Music is one of the most powerful and moving art forms we can experience as humans. Just about everyone can point to a song that lives in their mind along with a cherished memory. Recent research even reveals that when we listen to live music, our bodies experience a biological reaction that synchronizes our heartbeats! Clearly, music impacts humans in meaningful ways, but how is our experience of music altered by cannabis? In this article, we will explore the latest research into this topic to better understand what happens in the brain and body when cannabis and music come together.

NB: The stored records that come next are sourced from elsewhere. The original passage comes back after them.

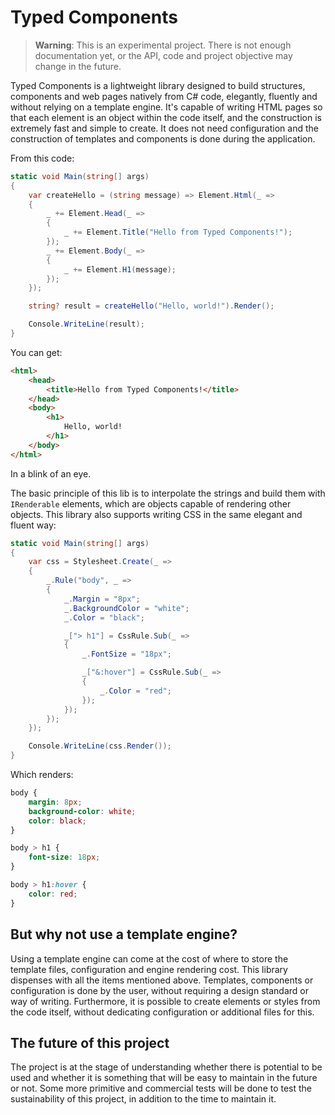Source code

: # Typed Components

> **Warning**: 
> This is an experimental project. There is not enough documentation yet, or the API, code and project objective may change in the future.

Typed Components is a lightweight library designed to build structures, components and web pages natively from C# code, elegantly, fluently and without relying on a template engine. It's capable of writing HTML pages so that each element is an object within the code itself, and the construction is extremely fast and simple to create. It does not need configuration and the construction of templates and components is done during the application.

From this code:

```csharp
static void Main(string[] args)
{
    var createHello = (string message) => Element.Html(_ =>
    {
        _ += Element.Head(_ =>
        {
            _ += Element.Title("Hello from Typed Components!");
        });
        _ += Element.Body(_ =>
        {
            _ += Element.H1(message);
        });
    });

    string? result = createHello("Hello, world!").Render();

    Console.WriteLine(result);
}
```

You can get:

```html
<html>
    <head>
        <title>Hello from Typed Components!</title>
    </head>
    <body>
        <h1>
            Hello, world!
        </h1>
    </body>
</html>
```

In a blink of an eye.

The basic principle of this lib is to interpolate the strings and build them with `IRenderable` elements, which are objects capable of rendering other objects. This library also supports writing CSS in the same elegant and fluent way:

```csharp
static void Main(string[] args)
{
    var css = Stylesheet.Create(_ =>
    {
        _.Rule("body", _ =>
        {
            _.Margin = "8px";
            _.BackgroundColor = "white";
            _.Color = "black";

            _["> h1"] = CssRule.Sub(_ =>
            {
                _.FontSize = "18px";

                _["&:hover"] = CssRule.Sub(_ =>
                {
                    _.Color = "red";
                });
            });
        });
    });

    Console.WriteLine(css.Render());
}
```

Which renders:

```css
body {
    margin: 8px;
    background-color: white;
    color: black;
}

body > h1 {
    font-size: 18px;
}

body > h1:hover {
    color: red;
}
```

## But why not use a template engine?

Using a template engine can come at the cost of where to store the template files, configuration and engine rendering cost. This library dispenses with all the items mentioned above. Templates, components or configuration is done by the user, without requiring a design standard or way of writing. Furthermore, it is possible to create elements or styles from the code itself, without dedicating configuration or additional files for this.

## The future of this project

The project is at the stage of understanding whether there is potential to be used and whether it is something that will be easy to maintain in the future or not. Some more primitive and commercial tests will be done to test the sustainability of this project, in addition to the time to maintain it.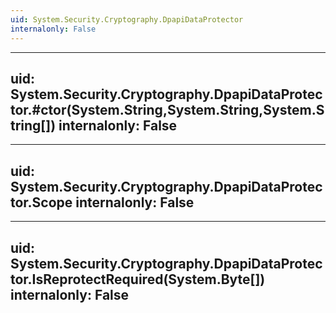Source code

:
 ```yaml
---
uid: System.Security.Cryptography.DpapiDataProtector
internalonly: False
---
```


---
uid: System.Security.Cryptography.DpapiDataProtector.#ctor(System.String,System.String,System.String[])
internalonly: False
---

---
uid: System.Security.Cryptography.DpapiDataProtector.Scope
internalonly: False
---

---
uid: System.Security.Cryptography.DpapiDataProtector.IsReprotectRequired(System.Byte[])
internalonly: False
---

This is Your Brain on Music

Music’s multifaceted nature makes it highly engaging for the brain. When we hear a song, our brain goes to work perceiving rhythm, pitch, harmony, lyrics, and more. Music also increases activity in the mesolimbic dopamine system, which serves as a primary pathway for dopamine release. This is one of many reasons why listening to songs we love feels so satisfying. Similarly, when we consume cannabis with high levels of CBD, cannabinoid receptors (CB1) become highly active, influencing sensitivity, mood, sensation, and perception. CB1 receptors are incredibly abundant in the central nervous system, and when activated, they trigger the release of dopamine and all its feel-good byproducts. This dopamine cascade after cannabis use coupled with the brain’s chemical response to music creates a powerful simultaneous trigger for the brain and body. Over time, the brain learns to associate the two triggers (music and cannabis) with each other, creating an even more intense dopamine response that can result in feelings of euphoria and extreme pleasure. 

Be Here Now

Have you ever wanted a song to play forever? Our perception of time is dictated by several things, including how the brain processes stimuli, the frame rate by which we take in information, and even how often we blink! Good or bad, we’ve all had the experience of a moment stretching out before us more slowly than “usual”. Cannabis can do this in its own special way by inhibiting activity in the hippocampus. This inhibition distorts the formation of short-term memories, resulting in a feeling of intense present awareness. Now enter music into this equation, and the perceived “slowing down” of time can allow us to experience the many layers and elements of music uniquely. Suddenly a song that was familiar and simple sounds new and complex. The inhibition of short-term memory after cannabis use also blocks the brain’s tendency to make predictions, which allows the listener to hear music in a way that seems more interesting.